After this preparation, one can use kubectl exec -t -i clone-ingester-7-dataaccess /bin/sh to inspect the disk mounted under /data.

Install gsutil in the Mimir pod

  1. Install python

    apk add python3 py3-pip
    ln -s /usr/bin/python3 /usr/bin/python
    pip install google-compute-engine
    
  2. Download gsutil

    wget https://storage.googleapis.com/pub/gsutil.tar.gz
    tar -zxvf gsutil.tar.gz
    ./gsutil/gsutil --help
    
  3. Configure credentials

    gsutil config -e
    
    # Private key path: /var/secrets/google/credentials.json
    # Project ID: your google project ID
    

Deleting a StatefulSet with persistent volumes

When you delete a Kubernetes StatefulSet whose pods have persistent volume claims (PVC), the PVCs are not automatically deleted. This means that if the StatefulSet is recreated, the pods for which there was already a PVC will get the volume mounted previously.

A PVC can be manually deleted by an operator. When a PVC claim is deleted, what happens to the volume depends on its Reclaim Policy:

  • Retain: the volume will not be deleted until the PV resource will be manually deleted from Kubernetes
  • Delete: the volume will be automatically deleted

Recover accidentally deleted blocks (Google Cloud specific)

This runbook assumes you’ve enabled versioning in your GCS bucket and the retention of deleted blocks didn’t expire yet.

These are just example actions but should give you a fair idea on how you could go about doing this. Read the GCS doc before you proceed.

Step 1: Use gsutil ls -l -a $BUCKET to list all blocks, including the deleted ones. Now identify the deleted blocks and save the ones to restore in a file named deleted-block-list (one block per line).

Step 2: Once you have the deleted-block-list, you can now list all the objects you need to restore, because only objects can be restored and not prefixes:

while read block; do
gsutil ls -a -r $block | grep "#" | grep -v deletion-mark.json | grep -v index.cache.json
done < deleted-list > full-deleted-file-list

The above script will ignore the deletion-mark.json and index.cache.json which shouldn’t be restored.

Step 3: Run the following script to restore the objects:

while read file; do
gsutil cp $file ${file%#*}
done < full-deleted-list

Log lines

Log line containing ‘sample with repeated timestamp but different value’

This means a sample with the same timestamp as the latest one was received with a different value.
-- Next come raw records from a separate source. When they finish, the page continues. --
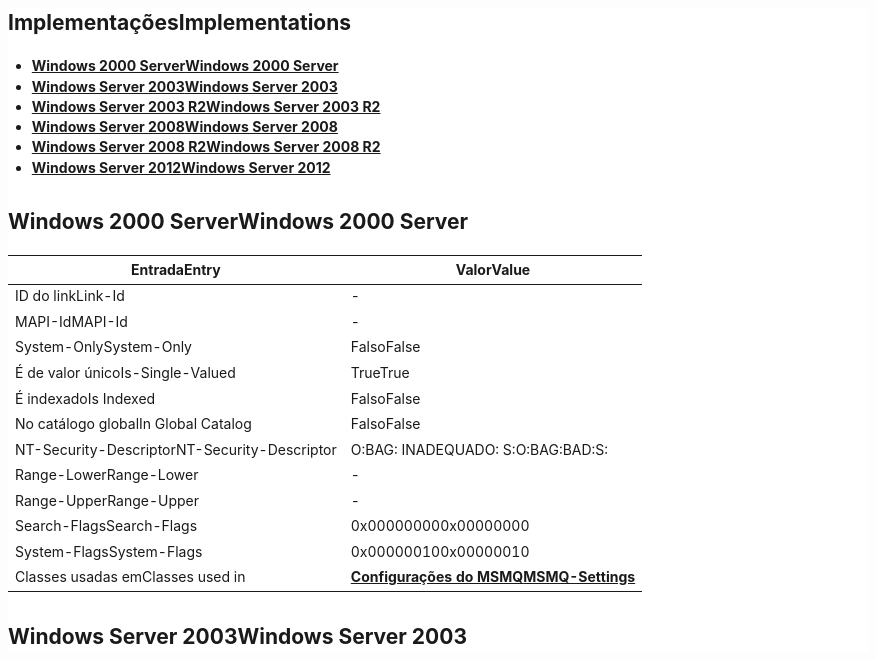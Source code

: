

## <a name="implementations"></a><span data-ttu-id="3ecf5-122">Implementações</span><span class="sxs-lookup"><span data-stu-id="3ecf5-122">Implementations</span></span>

-   [<span data-ttu-id="3ecf5-123">**Windows 2000 Server**</span><span class="sxs-lookup"><span data-stu-id="3ecf5-123">**Windows 2000 Server**</span></span>](#windows-2000-server)
-   [<span data-ttu-id="3ecf5-124">**Windows Server 2003**</span><span class="sxs-lookup"><span data-stu-id="3ecf5-124">**Windows Server 2003**</span></span>](#windows-server-2003)
-   [<span data-ttu-id="3ecf5-125">**Windows Server 2003 R2**</span><span class="sxs-lookup"><span data-stu-id="3ecf5-125">**Windows Server 2003 R2**</span></span>](#windows-server-2003-r2)
-   [<span data-ttu-id="3ecf5-126">**Windows Server 2008**</span><span class="sxs-lookup"><span data-stu-id="3ecf5-126">**Windows Server 2008**</span></span>](#windows-server-2008)
-   [<span data-ttu-id="3ecf5-127">**Windows Server 2008 R2**</span><span class="sxs-lookup"><span data-stu-id="3ecf5-127">**Windows Server 2008 R2**</span></span>](#windows-server-2008-r2)
-   [<span data-ttu-id="3ecf5-128">**Windows Server 2012**</span><span class="sxs-lookup"><span data-stu-id="3ecf5-128">**Windows Server 2012**</span></span>](#windows-server-2012)

## <a name="windows-2000-server"></a><span data-ttu-id="3ecf5-129">Windows 2000 Server</span><span class="sxs-lookup"><span data-stu-id="3ecf5-129">Windows 2000 Server</span></span>



| <span data-ttu-id="3ecf5-130">Entrada</span><span class="sxs-lookup"><span data-stu-id="3ecf5-130">Entry</span></span> | <span data-ttu-id="3ecf5-131">Valor</span><span class="sxs-lookup"><span data-stu-id="3ecf5-131">Value</span></span> |
|------------------------|----------------------------------------------------|
| <span data-ttu-id="3ecf5-132">ID do link</span><span class="sxs-lookup"><span data-stu-id="3ecf5-132">Link-Id</span></span>                | \-                                                 |
| <span data-ttu-id="3ecf5-133">MAPI-Id</span><span class="sxs-lookup"><span data-stu-id="3ecf5-133">MAPI-Id</span></span>                | \-                                                 |
| <span data-ttu-id="3ecf5-134">System-Only</span><span class="sxs-lookup"><span data-stu-id="3ecf5-134">System-Only</span></span>            | <span data-ttu-id="3ecf5-135">Falso</span><span class="sxs-lookup"><span data-stu-id="3ecf5-135">False</span></span>                                              |
| <span data-ttu-id="3ecf5-136">É de valor único</span><span class="sxs-lookup"><span data-stu-id="3ecf5-136">Is-Single-Valued</span></span>       | <span data-ttu-id="3ecf5-137">True</span><span class="sxs-lookup"><span data-stu-id="3ecf5-137">True</span></span>                                               |
| <span data-ttu-id="3ecf5-138">É indexado</span><span class="sxs-lookup"><span data-stu-id="3ecf5-138">Is Indexed</span></span>             | <span data-ttu-id="3ecf5-139">Falso</span><span class="sxs-lookup"><span data-stu-id="3ecf5-139">False</span></span>                                              |
| <span data-ttu-id="3ecf5-140">No catálogo global</span><span class="sxs-lookup"><span data-stu-id="3ecf5-140">In Global Catalog</span></span>      | <span data-ttu-id="3ecf5-141">Falso</span><span class="sxs-lookup"><span data-stu-id="3ecf5-141">False</span></span>                                              |
| <span data-ttu-id="3ecf5-142">NT-Security-Descriptor</span><span class="sxs-lookup"><span data-stu-id="3ecf5-142">NT-Security-Descriptor</span></span> | <span data-ttu-id="3ecf5-143">O:BAG: INADEQUADO: S:</span><span class="sxs-lookup"><span data-stu-id="3ecf5-143">O:BAG:BAD:S:</span></span>                                       |
| <span data-ttu-id="3ecf5-144">Range-Lower</span><span class="sxs-lookup"><span data-stu-id="3ecf5-144">Range-Lower</span></span>            | \-                                                 |
| <span data-ttu-id="3ecf5-145">Range-Upper</span><span class="sxs-lookup"><span data-stu-id="3ecf5-145">Range-Upper</span></span>            | \-                                                 |
| <span data-ttu-id="3ecf5-146">Search-Flags</span><span class="sxs-lookup"><span data-stu-id="3ecf5-146">Search-Flags</span></span>           | <span data-ttu-id="3ecf5-147">0x00000000</span><span class="sxs-lookup"><span data-stu-id="3ecf5-147">0x00000000</span></span>                                         |
| <span data-ttu-id="3ecf5-148">System-Flags</span><span class="sxs-lookup"><span data-stu-id="3ecf5-148">System-Flags</span></span>           | <span data-ttu-id="3ecf5-149">0x00000010</span><span class="sxs-lookup"><span data-stu-id="3ecf5-149">0x00000010</span></span>                                         |
| <span data-ttu-id="3ecf5-150">Classes usadas em</span><span class="sxs-lookup"><span data-stu-id="3ecf5-150">Classes used in</span></span>        | [<span data-ttu-id="3ecf5-151">**Configurações do MSMQ**</span><span class="sxs-lookup"><span data-stu-id="3ecf5-151">**MSMQ-Settings**</span></span>](c-msmqsettings.md)<br/> |



## <a name="windows-server-2003"></a><span data-ttu-id="3ecf5-152">Windows Server 2003</span><span class="sxs-lookup"><span data-stu-id="3ecf5-152">Windows Server 2003</span></span>
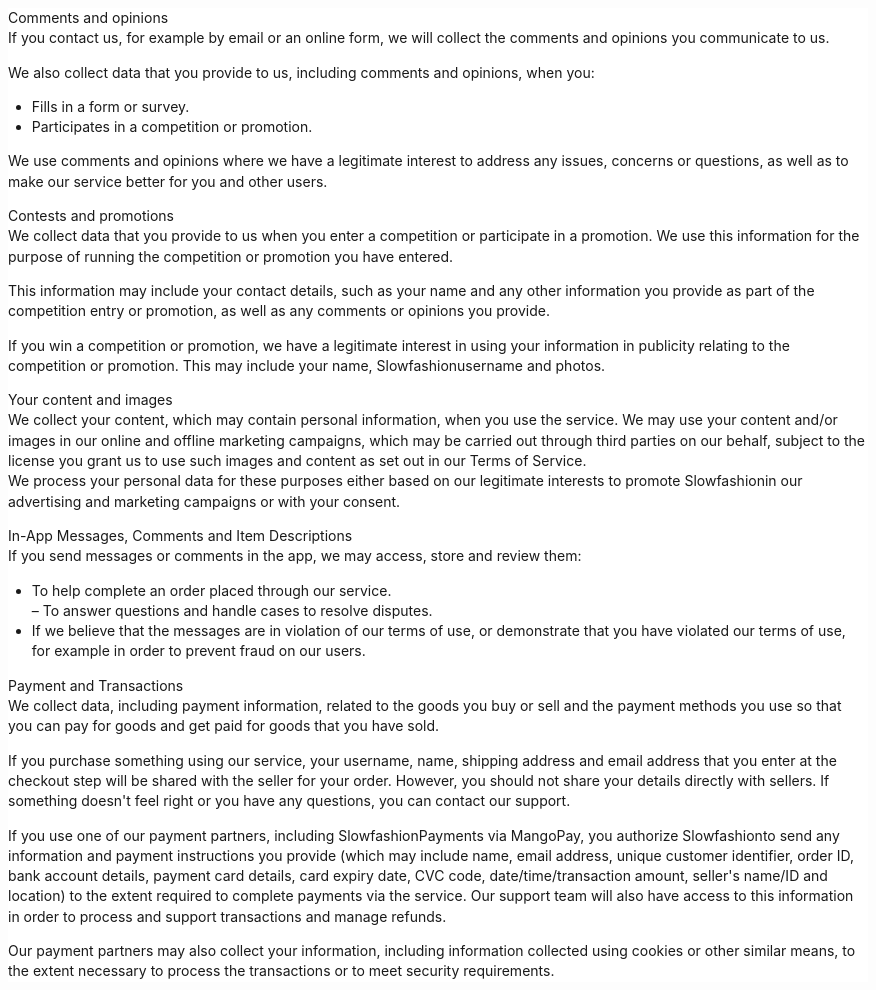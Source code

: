 Comments and opinions																									
If you contact us, for example by email or an online form, we will collect the comments and opinions you communicate to us.																									
																									
We also collect data that you provide to us, including comments and opinions, when you:																									
																									
- Fills in a form or survey.																									
- Participates in a competition or promotion.																									
																									
We use comments and opinions where we have a legitimate interest to address any issues, concerns or questions, as well as to make our service better for you and other users.																									
																									
Contests and promotions																									
We collect data that you provide to us when you enter a competition or participate in a promotion. We use this information for the purpose of running the competition or promotion you have entered.																									
																									
This information may include your contact details, such as your name and any other information you provide as part of the competition entry or promotion, as well as any comments or opinions you provide.																									
																									
If you win a competition or promotion, we have a legitimate interest in using your information in publicity relating to the competition or promotion. This may include your name, Slowfashionusername and photos.																									
																									
Your content and images																									
We collect your content, which may contain personal information, when you use the service. We may use your content and/or images in our online and offline marketing campaigns, which may be carried out through third parties on our behalf, subject to the license you grant us to use such images and content as set out in our Terms of Service.																									
We process your personal data for these purposes either based on our legitimate interests to promote Slowfashionin our advertising and marketing campaigns or with your consent.																									
																									
In-App Messages, Comments and Item Descriptions																									
If you send messages or comments in the app, we may access, store and review them:																									
- To help complete an order placed through our service.																									
– To answer questions and handle cases to resolve disputes.																									
- If we believe that the messages are in violation of our terms of use, or demonstrate that you have violated our terms of use, for example in order to prevent fraud on our users.																									
																									
Payment and Transactions																									
We collect data, including payment information, related to the goods you buy or sell and the payment methods you use so that you can pay for goods and get paid for goods that you have sold.																									
																									
If you purchase something using our service, your username, name, shipping address and email address that you enter at the checkout step will be shared with the seller for your order. However, you should not share your details directly with sellers. If something doesn't feel right or you have any questions, you can contact our support.																									
																									
If you use one of our payment partners, including SlowfashionPayments via MangoPay, you authorize Slowfashionto send any information and payment instructions you provide (which may include name, email address, unique customer identifier, order ID, bank account details, payment card details, card expiry date, CVC code, date/time/transaction amount, seller's name/ID and location) to the extent required to complete payments via the service. Our support team will also have access to this information in order to process and support transactions and manage refunds.																									
																									
Our payment partners may also collect your information, including information collected using cookies or other similar means, to the extent necessary to process the transactions or to meet security requirements.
The number of occurrences is recorded in the cortex_discarded_samples_total metric with the label reason="new-value-for-timestamp".

Possible reasons for this are:

  • Incorrect relabelling rules can cause a label to be dropped from a series so that multiple series have the same labels. If these series were collected from the same target they will have the same timestamp.
  • The exporter being scraped sets the same timestamp on every scrape. Note that exporters should generally not set timestamps.